Even Christie makes jokes about weight, ignoring the diabetes epidemic that is slowly overtaking the USA, as it overtook India when citizens there could afford to eat the same foods as us and we were kind enough to send our fast food restaurants to grace their soil.
In the old days, being fat showed wealth, prosperity. The larger a man became, the more success evidenced itself in blubber.
We prefer not to blubber but to reckon things out.
When in a thinking mood, we often slip on some music by Bob Dylan and let our minds wander to it. Even Dylan says he cannot put a meaning to any of his songs but they have an individual meaning to all of us. One song which makes the mind wander a mite more than others is Visions of Johanna, which we always want to see him perform in concert and somehow always manage to buy tickets for the night he plays Desolation Row in the same slot of his setlist.
In the masterful working of VOJ, we are presented by many characters, like the Nightwatchmen, Mona Lisa, Johanna, Louise and her Lover, a Madonna, the Peddler, the Countess…but then a lot of attention is paid to the fat ladies. He told us he was a ‘song and dance man’ and a lot of people took it as a joke but the fat joke is stock-in-trade for the song and dance man. So, in the landscape of the miracle of beauty that is the song VOJ, the artist ties it up at the end with a joke and sort of blames it on the ‘fishtruck of his mind’ unloading. Nonetheless, we yank ourselves from the mystical, ethereal quality of the song when we hear about the delicate wallflower, who will freeze
“…when the jelly-faced women all sneeze.
Hear the one with the moustache say,
Jeeze, I can’t find my knees.”
When we manage to catch this song live, that line cracks us up everytime.

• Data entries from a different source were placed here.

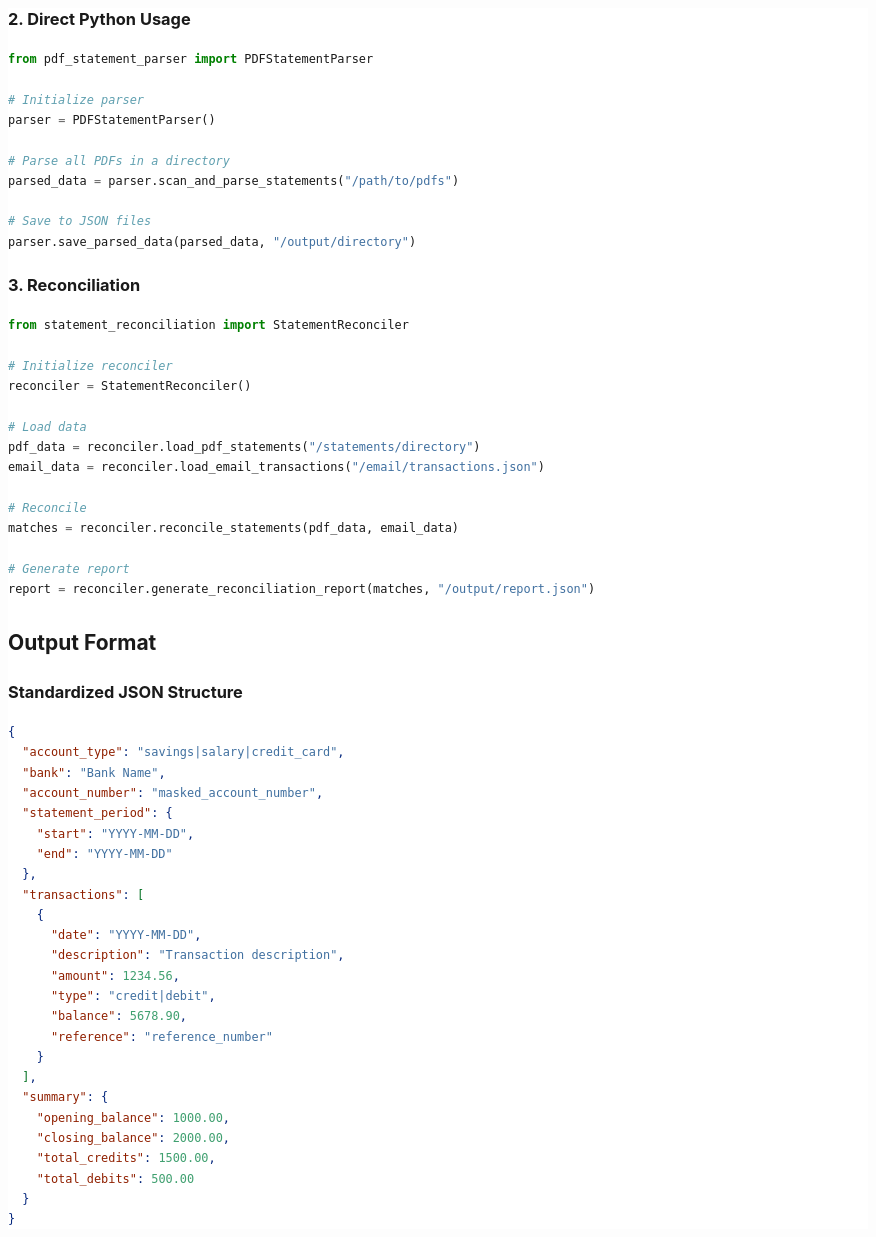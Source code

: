 ### 2. Direct Python Usage

```python
from pdf_statement_parser import PDFStatementParser

# Initialize parser
parser = PDFStatementParser()

# Parse all PDFs in a directory
parsed_data = parser.scan_and_parse_statements("/path/to/pdfs")

# Save to JSON files
parser.save_parsed_data(parsed_data, "/output/directory")
```

### 3. Reconciliation

```python
from statement_reconciliation import StatementReconciler

# Initialize reconciler
reconciler = StatementReconciler()

# Load data
pdf_data = reconciler.load_pdf_statements("/statements/directory")
email_data = reconciler.load_email_transactions("/email/transactions.json")

# Reconcile
matches = reconciler.reconcile_statements(pdf_data, email_data)

# Generate report
report = reconciler.generate_reconciliation_report(matches, "/output/report.json")
```

## Output Format

### Standardized JSON Structure

```json
{
  "account_type": "savings|salary|credit_card",
  "bank": "Bank Name",
  "account_number": "masked_account_number",
  "statement_period": {
    "start": "YYYY-MM-DD",
    "end": "YYYY-MM-DD"
  },
  "transactions": [
    {
      "date": "YYYY-MM-DD",
      "description": "Transaction description",
      "amount": 1234.56,
      "type": "credit|debit",
      "balance": 5678.90,
      "reference": "reference_number"
    }
  ],
  "summary": {
    "opening_balance": 1000.00,
    "closing_balance": 2000.00,
    "total_credits": 1500.00,
    "total_debits": 500.00
  }
}
```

We usually do not think much past that but recently we needed some upbeat music to ease the drive over the icy ridges into town, so we put on Bringing It All Back Home. This was his fifth LP and the one where he quit leaving the ‘G’ off of words ending in ‘ING.’…hhmmm, was that a ‘sell-out’? You’d have to ask a fan who can explain his songs.
In Bob Dylan’s 115th Dream, again, we hear him use a rhyme which demeans the unproportionate, too…he gets lost upon disembarking from a ship. He meets a variety of characters and, again, near the end mentions that the last he heard of the missing captain,
“He was stuck on a whale
That was married to the
Deputy Sheriff of the jail…”
In later years, we heard about The Clean Cut Kid. He is well-fed and eats at Burger King. That would certainly lead to fat but the implication is not made. It is the closest Dylan came to addressing the war in VietNam in an outright fashion, however, even though his songs were used as anthems when people were trying to stop such injustices here.

In the second movie he penned, Masked and Anonymous, there is a scene (near the end, of course) where he is confronted by Jessica Lange, playing a demented, evil woman. She tries to wound him with words but he replies, “You heard about cellulose? Cows can digest it but you can’t.” It can also be digested by a moose. Either way, insult or not, it brings to mind the ass-lumping scourge of cellulite and, actually, sometimes an insult that is not understood gets you a lot more mileage…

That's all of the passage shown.